Scelta Dinamica Cattolica 2019: rendimenti e opinioni

Scelta Dinamica di Cattolica è uno dei migliori prodotti di investimento del 2019, ne scopriremo perciò le opinioni e i rendimenti proposti. Si tratta di un contratto di assicurazione sulla vita (a questo proposito, di recente abbiamo analizzato “Penso a te” di Intesa Sanpaolo) che produce tuttavia anche dei rendimenti grazie alla gestione separata e ai fondi amministrati dalla società, finalizzati a garantire dei profitti nel medio e lungo termine. Vediamo qui di seguito come funziona questo prodotto, valutandone gli eventuali vantaggi per i contraenti.

Scelta Dinamica Cattolica, i rendimenti

Sempre più spesso si sente parlare di investimenti assicurativi sulla vita, ossia dei prodotti finanziari che da una parte promettono una copertura in caso di decesso del titolare a vantaggio dei beneficiari, e  dall’altra promettono dei profitti che potranno essere ritirati dal contraente in un orizzonte temporale di medio o lungo raggio. Da questo punto di vista,  si avvicinano maggiormente a soluzioni con caratteristiche di investimento piuttosto che polizze assicurative, benché cerchino di combinare entrambe le dimensioni. Scelta Dinamica si configura come uno strumento finanziario di questo tipo, dotato inoltre di flessibilità di gestione e dalla garanzia sul capitale investito.

La durata del contratto di Scelta Dinamica è a vita intera, e ciò vuol dire che può durare per tutta la vita dell’assicurato, sebbene preveda la possibilità di rescissione dopo un anno dalla sottoscrizione del prodotto. Il capitale viene versato con un premio unico che non può essere inferiore ai 5000 euro, e che potrà essere integrato successivamente con importi a partire da 1000 euro ciascuno. Le prestazioni della polizza dipendono da un duplice meccanismo: i rendimenti collegati alla gestione separata e gli andamenti delle quotazioni del fondo interno. La prima tipologia di amministrazione garantisce il consolidamento del premio, che per quanto riguarda questo comparto non dovrà superare il 70% del capitale assicurato.

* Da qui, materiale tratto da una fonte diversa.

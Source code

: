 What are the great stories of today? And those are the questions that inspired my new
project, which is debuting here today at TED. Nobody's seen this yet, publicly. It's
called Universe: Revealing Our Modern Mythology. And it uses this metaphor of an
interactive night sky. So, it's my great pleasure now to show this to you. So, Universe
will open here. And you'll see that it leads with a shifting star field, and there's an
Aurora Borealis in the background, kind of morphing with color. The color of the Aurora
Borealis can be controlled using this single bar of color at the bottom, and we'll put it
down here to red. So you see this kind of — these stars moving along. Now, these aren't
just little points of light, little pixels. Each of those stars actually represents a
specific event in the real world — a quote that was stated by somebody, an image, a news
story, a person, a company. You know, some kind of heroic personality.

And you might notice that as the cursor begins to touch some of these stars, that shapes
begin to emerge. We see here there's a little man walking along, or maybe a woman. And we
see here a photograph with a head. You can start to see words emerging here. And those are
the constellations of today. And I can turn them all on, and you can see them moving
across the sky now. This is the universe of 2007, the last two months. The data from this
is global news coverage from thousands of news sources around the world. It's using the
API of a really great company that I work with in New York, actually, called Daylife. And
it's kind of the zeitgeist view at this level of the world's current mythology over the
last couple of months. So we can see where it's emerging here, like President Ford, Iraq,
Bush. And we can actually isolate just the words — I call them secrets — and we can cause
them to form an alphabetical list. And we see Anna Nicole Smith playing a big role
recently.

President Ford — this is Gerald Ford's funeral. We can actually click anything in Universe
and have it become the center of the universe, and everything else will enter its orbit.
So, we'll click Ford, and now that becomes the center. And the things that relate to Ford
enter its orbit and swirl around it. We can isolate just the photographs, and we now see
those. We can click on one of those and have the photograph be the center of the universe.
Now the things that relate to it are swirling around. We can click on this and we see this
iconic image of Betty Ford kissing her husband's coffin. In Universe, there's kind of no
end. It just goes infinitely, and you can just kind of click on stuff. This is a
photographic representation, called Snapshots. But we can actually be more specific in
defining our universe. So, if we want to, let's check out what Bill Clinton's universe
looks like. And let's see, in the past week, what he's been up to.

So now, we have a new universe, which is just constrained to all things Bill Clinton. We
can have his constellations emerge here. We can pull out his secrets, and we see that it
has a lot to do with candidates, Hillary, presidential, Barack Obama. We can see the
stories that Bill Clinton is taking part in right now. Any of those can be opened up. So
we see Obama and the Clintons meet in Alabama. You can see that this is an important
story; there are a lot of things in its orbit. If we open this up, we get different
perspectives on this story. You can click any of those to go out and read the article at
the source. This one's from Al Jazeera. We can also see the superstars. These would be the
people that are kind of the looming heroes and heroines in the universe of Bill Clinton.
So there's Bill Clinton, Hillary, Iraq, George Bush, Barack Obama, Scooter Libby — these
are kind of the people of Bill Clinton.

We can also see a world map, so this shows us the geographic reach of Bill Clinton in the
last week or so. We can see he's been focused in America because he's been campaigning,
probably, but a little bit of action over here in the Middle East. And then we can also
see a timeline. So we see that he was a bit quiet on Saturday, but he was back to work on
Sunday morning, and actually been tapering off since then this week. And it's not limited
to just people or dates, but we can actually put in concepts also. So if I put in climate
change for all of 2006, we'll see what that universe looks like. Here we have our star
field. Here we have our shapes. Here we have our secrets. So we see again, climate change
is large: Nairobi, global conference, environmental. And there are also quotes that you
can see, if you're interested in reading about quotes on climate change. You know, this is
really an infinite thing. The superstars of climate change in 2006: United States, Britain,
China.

Nel foglio informativo fornito dalla compagnia non è presente una percentuale di rendimento fissa, ma solo dei dati inerenti alla rendite degli anni precedenti e quindi orientativi per i possibili guadagni futuri. Dalla lettura dei resoconti storici si evince così che, dal 2011 al 2015, la gestione separata “RI.SPE.VI” ha prodotto dei rendimenti annuali sempre superiori al 4%, con il massimo del 4,22% fatto registrare nel 2012, mentre nel 2015 la rendita si è attestata sul 4,09%. Il resto del capitale viene impiegato nei fondi interni gestiti da Cattolica, ognuno dei quali è associato ad un diverso potenziale di guadagno e quindi ad un conseguente livello di rischio. Sono sei le tipologie a disposizione: il CP Unico, con le tre variazioni di “Prudente”, “Bilanciato” ed “Aggressivo”, ed il CP Flex, che può essere “Garantito 2025”, “Garantito 2030” e “Garantito 2035”. I rischi di tutti e questi sei prodotti si collocano tra una fascia media e medio – alta, in quanto investono prevalentemente nel settore azionario. I rendimenti passati si sono collocati tra il 14,45% negli ultimi tre anni del CP Aggressivo ed il 7,84% del CP Flex Garantito 2025.

Scelta Dinamica: opinioni, vantaggi e svantaggi

Dalle opinioni su Scelta Dinamica di Cattolica abbiamo scoperto vantaggi e punti negativi. Come qualsiasi prodotto d’investimento, anche Scelta Dinamica possiede dei punti di forza combinati a svantaggi, che dovranno essere valutati con attenzione prima di sottoscrivere il contratto. Riguardo gli aspetti positivi, si può citare il potenziale guadagno accumulabile specialmente grazie ai fondi interni di Cattolica, che negli anni passati hanno fatto registrare delle prestazioni soddisfacenti. Tuttavia, e questa è l’altra faccia della medaglia di questi strumenti, il contratto non è in grado di definire una percentuale di rendita prefissata, in quanto tutto dipende dall’andamento delle quotazioni azionarie; inoltre, occorre considerare il livello di rischio della polizza (il capitale versato può risultare inferiore al momento del riscatto e anche alla scadenza dei fondi), oltre ai costi di caricamento e gestione. Vantaggiosa è invece la possibilità di bilanciare l’investimento a seconda degli sviluppi finanziari (ad esempio, facendo confluire più capitale nella gestione separata in caso di andamenti azionari insoddisfacenti) e l’opzione di ritiro dei importi in caso di necessità del contraente.